Chairman Tauzin

Prepared Witness Testimony

The House Committee on Energy and Commerce

W.J. "Billy" Tauzin, Chairman

Link to Committee Tip Line:  Fight Waste, Fraud and Abuse

 

 

MTBE Contamination in Groundwater: Identifying and Addressing the Problem.

Subcommittee on Environment and Hazardous Materials
May 21, 2002
3:30 PM
2123 Rayburn House Office Building 

 
 

Mr. Craig Perkins
Director of Environmental & Public Works Management
City of Santa Monica
1685 Main Street, Rm 113
Santa Monica, CA, 90401

On behalf of the Mayor and City Council of the City of Santa Monica I want to thank you for the opportunity to give testimony before this subcommittee. I am the Director of Environment and Public Works for Santa Monica and one of my major areas of responsibility is management of the City’s drinking water production and distribution system.  I would like to share with you today the key lessons we have learned from our painful experiences with underground fuel storage tanks and MtBE in Santa Monica.  Santa Monica is a city of nearly 90,000 permanent residents and over 200,000 daily visitors.  The City depends heavily on groundwater for its drinking water supply. After many years of effort, by 1995 we had been able to maximize the use of local groundwater supplies and achieve 70% water self-sufficiency. This was an extraordinary accomplishment in arid Southern California. By using our sustainable local water resources we were therefore able to reduce our reliance on increasingly scarce water imported from Northern California and the Colorado River.  This all changed in 1996 when Santa Monica was hit with a drinking water catastrophe caused by MtBE. Within a six month period in 1996 MtBE forced Santa Monica to shut down most of its water wells. These wells had accounted for one-half of the total daily water supply in Santa Monica. We must now import more than 80 percent of our drinking water, putting further strain on California’s already fragile water supply system.  The effects of MtBE can be devastating: 

  • Once released from a tank or pipeline, MtBE travels quickly and readily dissolves in water unlike the other chemicals in gasoline;

  • MtBE has an uncanny ability to find its way into drinking water wells. Although gasoline has been around for decades, it is only the relatively recent addition of MtBE that has caused widespread water contamination in Santa Monica and elsewhere;

  • MtBE attacks swiftly.  Once discovered, MtBE levels in the City’s wells rose more quickly than any other water contaminant we had ever encountered. At the time that one of our first wells was shut down, the MtBE contamination had soared to 610 parts per billion, nearly fifty times the current state standard; and

  • MtBE strikes at the heart of public confidence in the safety of drinking water supplies.  People will not drink water that smells and tastes like turpentine, nor should they be expected to.

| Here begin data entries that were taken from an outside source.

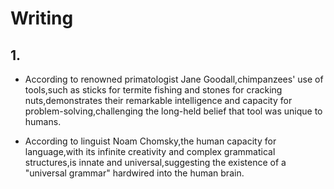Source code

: # Writing

## 1.

- According to renowned primatologist Jane Goodall,chimpanzees' use of tools,such as sticks for termite fishing and stones for cracking nuts,demonstrates their remarkable intelligence and capacity for problem-solving,challenging the long-held belief that tool was unique to humans.

- According to linguist Noam Chomsky,the human capacity for language,with its infinite creativity and complex grammatical structures,is innate and universal,suggesting the existence of a "universal grammar" hardwired into the human brain.
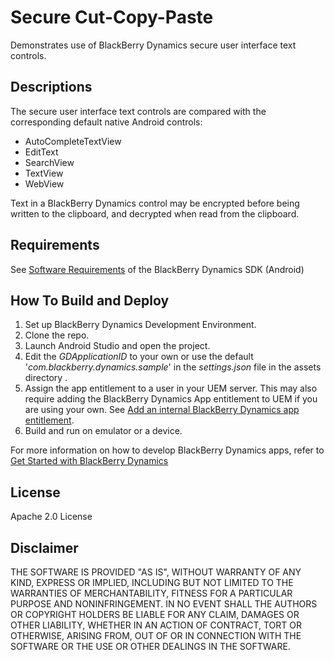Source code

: # Secure Cut-Copy-Paste

Demonstrates use of BlackBerry Dynamics secure user interface text controls.

## Descriptions

The secure user interface text controls are compared with the corresponding default native Android controls:

-   AutoCompleteTextView
-   EditText
-   SearchView
-   TextView
-   WebView

Text in a BlackBerry Dynamics control may be encrypted before being written to the clipboard, and decrypted when read from the clipboard.

## Requirements

See [Software Requirements](https://docs.blackberry.com/en/development-tools/blackberry-dynamics-sdk-android/current/blackberry-dynamics-sdk-android-devguide/gwj1489687014271) of the BlackBerry Dynamics SDK (Android) 

## How To Build and Deploy

1. Set up BlackBerry Dynamics Development Environment.
2. Clone the repo. 
3. Launch Android Studio and open the project.
4. Edit the *GDApplicationID* to your own or use the default '*com.blackberry.dynamics.sample*' in the *settings.json* file in the assets directory .
5. Assign the app entitlement to a user in your UEM server. This may also require adding the BlackBerry Dynamics App entitlement to UEM if you are using your own. See [Add an internal BlackBerry Dynamics app entitlement](https://docs.blackberry.com/en/endpoint-management/blackberry-uem/current/managing-apps/managing-blackberry-dynamics-apps).
6. Build and run on emulator or a device.

For more information on how to develop BlackBerry Dynamics apps, refer to [Get Started with BlackBerry Dynamics](https://developers.blackberry.com/us/en/resources/get-started/blackberry-dynamics-getting-started) 

## License

Apache 2.0 License

## Disclaimer

THE SOFTWARE IS PROVIDED "AS IS", WITHOUT WARRANTY OF ANY KIND, EXPRESS OR IMPLIED, INCLUDING BUT NOT LIMITED TO THE WARRANTIES OF MERCHANTABILITY, FITNESS FOR A PARTICULAR PURPOSE AND NONINFRINGEMENT. IN NO EVENT SHALL THE AUTHORS OR COPYRIGHT HOLDERS BE LIABLE FOR ANY CLAIM, DAMAGES OR OTHER LIABILITY, WHETHER IN AN ACTION OF CONTRACT, TORT OR OTHERWISE, ARISING FROM, OUT OF OR IN CONNECTION WITH THE SOFTWARE OR THE USE OR OTHER DEALINGS IN THE SOFTWARE.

With hard work and perseverance, Santa Monica will eventually overcome this MtBE crisis, but the price will be steep. The projected cost to just clean up Santa Monica’s main well field is well over several hundred million dollars. Current estimates for the total cost of nationwide MtBE clean-up are $30 billion and counting. Clearly, the costs for remediation of MtBE and other water contamination must ultimately be paid for by the polluter. But, unfortunately, those companies responsible for causing the MtBE pollution in Santa Monica and many other communities have not yet stepped forward to do what’s right. Until they do, the significant financial burden to start the MtBE clean-up process is placed unfairly on the backs of our water customers.  

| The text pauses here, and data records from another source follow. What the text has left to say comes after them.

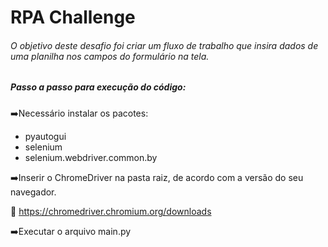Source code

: # RPA Challenge

###### O objetivo deste desafio foi criar um fluxo de trabalho que insira dados de uma planilha nos campos do formulário na tela.

##### Passo a passo para execução do código: 

➡️Necessário instalar os pacotes:

- pyautogui
- selenium 
- selenium.webdriver.common.by 

➡️Inserir o ChromeDriver na pasta raiz, de acordo com a versão do seu navegador.

🔗 https://chromedriver.chromium.org/downloads

➡️Executar o arquivo main.py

We need to make sure that we are doing everything that we can to keep underground storage tanks from leaking in the first place. Even the newest underground storage tank systems leak and the leaks are often not in the tanks themselves but in the piping that connects the tanks to the fuel dispensers. A primary focus needs to be placed on underground storage tank inspection, training and enforcement. Too often in the past, operators of underground fuel tanks have been able to act irresponsibly because the threat of enforcement was remote or even nonexistent. Let’s make sure that the tools and resources are in place so that non-compliant tanks are taken out of service and the public and environment are better protected. 

Most importantly, we need to stop using MtBE as quickly as possible. The longer we continue to widely distribute, store and dispense MtBE the worse the water contamination problem will become not only in California but throughout the country. It is extremely difficult to concentrate our efforts and resources on cleaning up the widespread MtBE pollution that has already occurred while we continue to be plagued by new MtBE leaks.

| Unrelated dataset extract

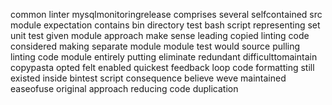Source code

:common linter mysqlmonitoringrelease comprises several selfcontained src module expectation contains bin directory test bash script representing set unit test given module approach make sense leading copied linting code considered making separate module module test would source pulling linting code module entirely putting eliminate redundant difficulttomaintain copypasta opted felt enabled quickest feedback loop code formatting still existed inside bintest script consequence believe weve maintained easeofuse original approach reducing code duplication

In conclusion, the two irrefutable facts that have emerged from Santa Monica’s odyssey as the “poster child” for MtBE water contamination are:  1) underground storage tanks leak; and 2) it is extremely difficult to get polluters to pay for the clean-up of their pollution.  We must change our current policies with respect to MtBE and underground storage tank management if we hope to have a better chance of not repeating the mistakes of the past.  Thank you for the privilege of testifying before the Subcommittee today.